> **Problem details**
Skipping each picture, output the entries exactly as they stand below.

··· Data extract ···

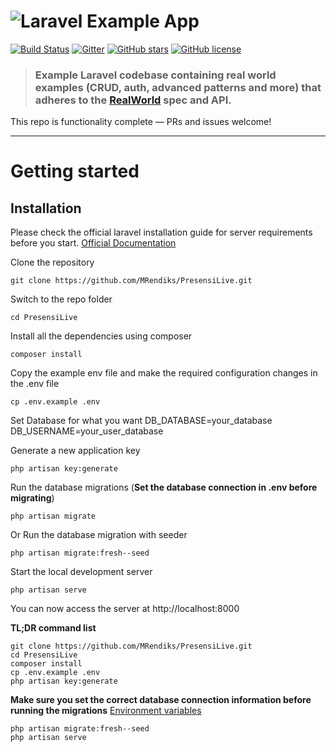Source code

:# ![Laravel Example App](logo.png)

[![Build Status](https://img.shields.io/travis/gothinkster/laravel-realworld-example-app/master.svg)](https://travis-ci.org/gothinkster/laravel-realworld-example-app) [![Gitter](https://img.shields.io/gitter/room/realworld-dev/laravel.svg)](https://gitter.im/realworld-dev/laravel) [![GitHub stars](https://img.shields.io/github/stars/gothinkster/laravel-realworld-example-app.svg)](https://github.com/gothinkster/laravel-realworld-example-app/stargazers) [![GitHub license](https://img.shields.io/github/license/gothinkster/laravel-realworld-example-app.svg)](https://raw.githubusercontent.com/gothinkster/laravel-realworld-example-app/master/LICENSE)

> ### Example Laravel codebase containing real world examples (CRUD, auth, advanced patterns and more) that adheres to the [RealWorld](https://github.com/gothinkster/realworld-example-apps) spec and API.

This repo is functionality complete — PRs and issues welcome!

----------

# Getting started

## Installation

Please check the official laravel installation guide for server requirements before you start. [Official Documentation](https://laravel.com/docs/5.4/installation#installation)


Clone the repository

    git clone https://github.com/MRendiks/PresensiLive.git

Switch to the repo folder

    cd PresensiLive

Install all the dependencies using composer

    composer install

Copy the example env file and make the required configuration changes in the .env file

    cp .env.example .env

Set Database for what you want
    DB_DATABASE=your_database
    DB_USERNAME=your_user_database

Generate a new application key

    php artisan key:generate

Run the database migrations (**Set the database connection in .env before migrating**)

    php artisan migrate

Or Run the database migration with seeder

    php artisan migrate:fresh--seed

Start the local development server

    php artisan serve

You can now access the server at http://localhost:8000

**TL;DR command list**

    git clone https://github.com/MRendiks/PresensiLive.git
    cd PresensiLive
    composer install
    cp .env.example .env
    php artisan key:generate
    
**Make sure you set the correct database connection information before running the migrations** [Environment variables](#environment-variables)

    php artisan migrate:fresh--seed
    php artisan serve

···

> **Output of the task**
Source code

:# ![Laravel Example App](logo.png)

[![Build Status](https://img.shields.io/travis/gothinkster/laravel-realworld-example-app/master.svg)](https://travis-ci.org/gothinkster/laravel-realworld-example-app) [![Gitter](https://img.shields.io/gitter/room/realworld-dev/laravel.svg)](https://gitter.im/realworld-dev/laravel) [![GitHub stars](https://img.shields.io/github/stars/gothinkster/laravel-realworld-example-app.svg)](https://github.com/gothinkster/laravel-realworld-example-app/stargazers) [![GitHub license](https://img.shields.io/github/license/gothinkster/laravel-realworld-example-app.svg)](https://raw.githubusercontent.com/gothinkster/laravel-realworld-example-app/master/LICENSE)

> ### Example Laravel codebase containing real world examples (CRUD, auth, advanced patterns and more) that adheres to the [RealWorld](https://github.com/gothinkster/realworld-example-apps) spec and API.

This repo is functionality complete — PRs and issues welcome!

----------

# Getting started

## Installation

Please check the official laravel installation guide for server requirements before you start. [Official Documentation](https://laravel.com/docs/5.4/installation#installation)


Clone the repository

    git clone https://github.com/MRendiks/PresensiLive.git

Switch to the repo folder

    cd PresensiLive

Install all the dependencies using composer

    composer install

Copy the example env file and make the required configuration changes in the .env file

    cp .env.example .env

Set Database for what you want
    DB_DATABASE=your_database
    DB_USERNAME=your_user_database

Generate a new application key

    php artisan key:generate

Run the database migrations (**Set the database connection in .env before migrating**)

    php artisan migrate

Or Run the database migration with seeder

    php artisan migrate:fresh--seed

Start the local development server

    php artisan serve

You can now access the server at http://localhost:8000

**TL;DR command list**

    git clone https://github.com/MRendiks/PresensiLive.git
    cd PresensiLive
    composer install
    cp .env.example .env
    php artisan key:generate
    
**Make sure you set the correct database connection information before running the migrations** [Environment variables](#environment-variables)

    php artisan migrate:fresh--seed
    php artisan serve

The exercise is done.